En Europe, 75 000 procès pour sorcellerie se sont tenus en 3 siècles de répression suivis de 30 000 à 50 000 exécutions. Aux Etas-Unis, le célèbre procès des sorcières de Salem a entraîné l'exécution de 22 personnes dont 16 femmes, les autres étant mortes en détention.
Parmi les indices qui menaient au bûcher :
- le poids : on pesait la suspecte, les sorcières étant réputées très légères pour pouvoir voler.
- les marques du diable : on rasait l'accusée pour chercher sur son corps les "marques", tâches, cicatrices, verrues, formes étranges, ... quand on cherche, on trouve !
- l'épreuve de la nage : attachée pieds et mains liés, si elle flottait, elle était coupable. Si elle coulait, elle était innocente. Mais morte !
- les yeux : les sorcières étaient réputées ne pas pleurer, on cherchait sous leurs yeux des larmes.
- la protection du diable : on pendait la suspecte par les poignets, avec des poids attachés aux chevilles. Si elle n'avouait pas, elle ne souffrait pas, donc le diable l'avait envoûtée.
- le supplice de l'eau : on forçait l'accusée, attachée, à boire 12 litres d'eau avec un entonnoir.
- les membres brisés, les ongles arrachés, les entrailles ouvertes, la peau lacérée, l'acharnement n'a pas de limite. Elles sont réputées pour avoir le cuir dur, les sorcières...
Si elles n'avouent pas, c'est que le diable leur interdit de le faire. Le piège est sans issue... Elles finissent toutes par avouer n'importe quoi pour faire cesser les tortures. Les récits sont hallucinants. Une sage-femme "avoue" avoir "déterré des cadavres d'enfants pour les manger avec son amant le diable, ils se servaient des petits os pour faire surgir la grêle"... La plupart avouent "se déplacer sur une fourche avec le diable", "forniquer avec lui et des démons incubes (mâles) et succubes (femelles)".
Elles étaient très rarement innocentées.
Il faudra attendre la fin du XVIIè pour que soit terminée la chasse aux sorcières. En 1682, Louis XIV signe un édit royal qui déclare la sorcellerie "irréelle et inventée". L'hallucination collective est terminée.

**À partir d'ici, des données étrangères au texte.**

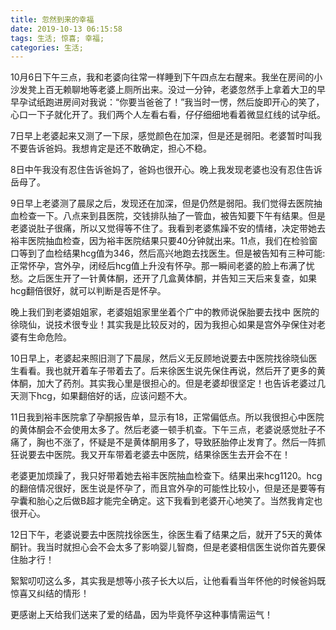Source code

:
 ```yaml
---
title: 忽然到来的幸福
date: 2019-10-13 06:15:58
tags: 生活; 惊喜; 幸福;
categories: 生活;
---
```


10月6日下午三点，我和老婆向往常一样睡到下午四点左右醒来。我坐在房间的小沙发凳上百无赖聊地等老婆上厕所出来。没过一分钟，老婆忽然手上拿着大卫的早早孕试纸跑进房间对我说：“你要当爸爸了！”我当时一愣，然后旋即开心的笑了，心口一下子就化开了。我们两个人左看右看，仔仔细细地看着微显红线的试孕纸。

7日早上老婆起来又测了一下尿，感觉颜色在加深，但是还是弱阳。老婆暂时叫我不要告诉爸妈。我想肯定是还不敢确定，担心不稳。

8日中午我没有忍住告诉爸妈了，爸妈也很开心。晚上我发现老婆也没有忍住告诉岳母了。

9日早上老婆测了晨尿之后，发现还在加深，但是仍然是弱阳。我们觉得去医院抽血检查一下。八点来到县医院，交钱排队抽了一管血，被告知要下午有结果。但是老婆说肚子很痛，所以又觉得等不住了。我看到老婆焦躁不安的情绪，决定带她去裕丰医院抽血检查，因为裕丰医院结果只要40分钟就出来。11点，我们在检验窗口等到了血检结果hcg值为346，然后高兴地跑去找医生。但是被告知有三种可能:正常怀孕，宫外孕，闭经后hcg值上升没有怀孕。那一瞬间老婆的脸上布满了忧愁。之后医生开了一针黄体酮，还开了几盒黄体酮，并告知三天后来复查，如果hcg翻倍很好，就可以判断是否是怀孕。

晚上我们到老婆姐姐家，老婆姐姐家里坐着个广中的教师说保胎要去找中 医院的徐晓仙，说技术很专业！其实我是比较反对的，因为我担心如果是宫外孕保住对老婆有生命危险。

10日早上，老婆起来照旧测了下晨尿，然后义无反顾地说要去中医院找徐晓仙医生看看。我也就开着车子带着去了。后来徐医生说先保住再说，然后开了更多的黄体酮，加大了药剂。其实我心里是很担心的。但是老婆却很坚定！也告诉老婆过几天测下hcg，如果翻倍好的话，应该问题不大。

11日我到裕丰医院拿了孕酮报告单，显示有18，正常偏低点。所以我很担心中医院的黄体酮会不会使用太多了。然后老婆一顿手机查。下午三点，老婆说感觉肚子不痛了，胸也不涨了，怀疑是不是黄体酮用多了，导致胚胎停止发育了。然后一阵抓狂说要去中医院。我又开车带着老婆去中医院，结果徐医生去开会不在！

老婆更加烦躁了，我只好带着她去裕丰医院抽血检查下。结果出来hcg1120。hcg的翻倍情况很好，医生说是怀孕了，而且宫外孕的可能性比较小，但是还是要等有孕囊和胎心之后做B超才能完全确定。这下我看到老婆开心地笑了。当然我肯定也很开心。

12日下午，老婆说要去中医院找徐医生，徐医生看了结果之后，就开了5天的黄体酮针。我当时就担心会不会太多了影响婴儿智商，但是老婆相信医生说你首先要保住胎才行！

絮絮叨叨这么多，其实我是想等小孩子长大以后，让他看看当年怀他的时候爸妈既惊喜又纠结的情形！

更感谢上天给我们送来了爱的结晶，因为毕竟怀孕这种事情需运气！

Il restera quelques flambées tardives, notamment en Pologne, en Bavière ou même en Suisse. La dernière victime est morte en 1782 en Suisse. Elle sera réhabilitée au XXè siècle. Les minutes de son procès montrent que cette pauvre servante a été victime de violences sexuelles de son employeur, mais ce notable, médecin et malheureusement juge au tribunal, s'est empressé de la faire condamner...
(source principale : "Ça m'intéresse")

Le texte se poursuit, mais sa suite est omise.